Even when I have no modified files I can see on Cloudwatch from Amazon so many requests:
If you use the option --fast-list with rclone sync you get 1 request per 1000 files.
So this would mean 239 requests for the 238508 files. Is the following by coincidence that rclone copy is doing the same as rclone sync?
When I have no modified files I would expect with the script I have I should have 0 requests.
Firstly, simply listing in itself uses requests, so that's why it's not 0,
When you list from the root of whatever folder then rclone will have to map everything below it. The filtering you apply happens in rclone locally. Thus it won't really help you save on requests - it will only affect whatever actions you apply to the filtered files.

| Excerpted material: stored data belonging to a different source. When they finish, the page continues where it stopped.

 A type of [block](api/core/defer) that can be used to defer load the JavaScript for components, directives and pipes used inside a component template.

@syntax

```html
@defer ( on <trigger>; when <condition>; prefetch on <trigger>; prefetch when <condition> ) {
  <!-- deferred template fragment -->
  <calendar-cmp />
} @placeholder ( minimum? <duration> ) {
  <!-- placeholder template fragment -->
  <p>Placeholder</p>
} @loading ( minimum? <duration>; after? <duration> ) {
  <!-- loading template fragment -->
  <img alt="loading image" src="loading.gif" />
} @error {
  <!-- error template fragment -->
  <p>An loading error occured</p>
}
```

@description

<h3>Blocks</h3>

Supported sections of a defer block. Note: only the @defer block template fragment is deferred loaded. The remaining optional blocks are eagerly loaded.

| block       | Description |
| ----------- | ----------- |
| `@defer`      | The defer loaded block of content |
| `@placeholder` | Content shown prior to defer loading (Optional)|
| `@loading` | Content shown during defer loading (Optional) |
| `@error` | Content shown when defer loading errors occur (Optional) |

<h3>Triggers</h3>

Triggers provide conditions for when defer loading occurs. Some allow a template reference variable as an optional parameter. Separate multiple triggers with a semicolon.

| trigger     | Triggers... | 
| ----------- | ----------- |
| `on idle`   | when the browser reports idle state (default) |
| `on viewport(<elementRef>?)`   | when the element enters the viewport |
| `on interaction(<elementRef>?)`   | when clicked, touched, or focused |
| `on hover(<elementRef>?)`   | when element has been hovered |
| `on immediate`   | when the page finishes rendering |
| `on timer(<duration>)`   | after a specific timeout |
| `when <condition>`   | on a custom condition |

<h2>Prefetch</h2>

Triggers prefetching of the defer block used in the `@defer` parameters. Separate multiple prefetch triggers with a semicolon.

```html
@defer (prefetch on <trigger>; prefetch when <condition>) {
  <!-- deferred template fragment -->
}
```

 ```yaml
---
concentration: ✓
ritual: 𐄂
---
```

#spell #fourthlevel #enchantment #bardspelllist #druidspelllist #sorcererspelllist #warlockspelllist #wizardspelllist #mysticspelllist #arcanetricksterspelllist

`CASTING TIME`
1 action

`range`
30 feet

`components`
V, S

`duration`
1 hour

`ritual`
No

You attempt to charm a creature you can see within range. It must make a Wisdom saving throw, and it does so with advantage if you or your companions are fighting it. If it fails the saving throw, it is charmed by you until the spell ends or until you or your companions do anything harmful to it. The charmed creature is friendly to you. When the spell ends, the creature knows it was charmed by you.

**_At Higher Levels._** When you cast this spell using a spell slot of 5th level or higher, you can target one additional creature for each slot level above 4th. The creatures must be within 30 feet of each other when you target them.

--fast-list (for backends that support it - not all do) will package many list operations into one request and thus (potentially) save greatly on API calls. From the best of my understanding, without --fast-list you do one list pr folder. With fast-list you do package all (or most of) the requests for all folders rclone currently knows about into one. So for 10 folders on the same level it would be 1 request instead of 10. However rclone will naturally still need to get back those first lists before it can issue lists for any sub-folders they contain - as otherwise it won't know to ask them yet.
So for that many files, I wouldn't think that is necessarily an unnaturally high number of requests. Especially if there are a lot of subfolders in subfolders in subfolders ect. (which you probably need to keep that many files organized).
EDIT: I don't see that Amazon s3 backend has a --list-chunk option. My Grive does, but Google api doesn't have quite that spesific statistics to look at the exact number of requests. If you know a way to count the requests in rclone then I would do a comparison test.
What I don't know (and would like to have clarified) is if you can optimize this a little more by using a larger --list-chunk (for backends that provide this option). I don't think this can fix the issue of rclone needing multiple requests to handle separate levels of the folder structure, but in theory I could see it helping to save some requests in very large folders that otherwise get chunked.
Disclaimer: This info is only according the best of my understanding, so take it with a grain of salt. I'm not an expert on cloud storage APIs and there may be mechanisms at work which I am not aware of.
Thanks. I wasn't sure if setting it to 0 ("disable" according to documentation) would actually remove that chunking altogether. After testing I'm still not really sure what that did - but it was significantly slower anyway so.
When using the option --no-traverse the nbr of requests drops to 1 HEAD request. (when there is nothing to upload). Super. Thanks!
Just for curiosity : why still 1 request because if file-list is empty there is nothing to do?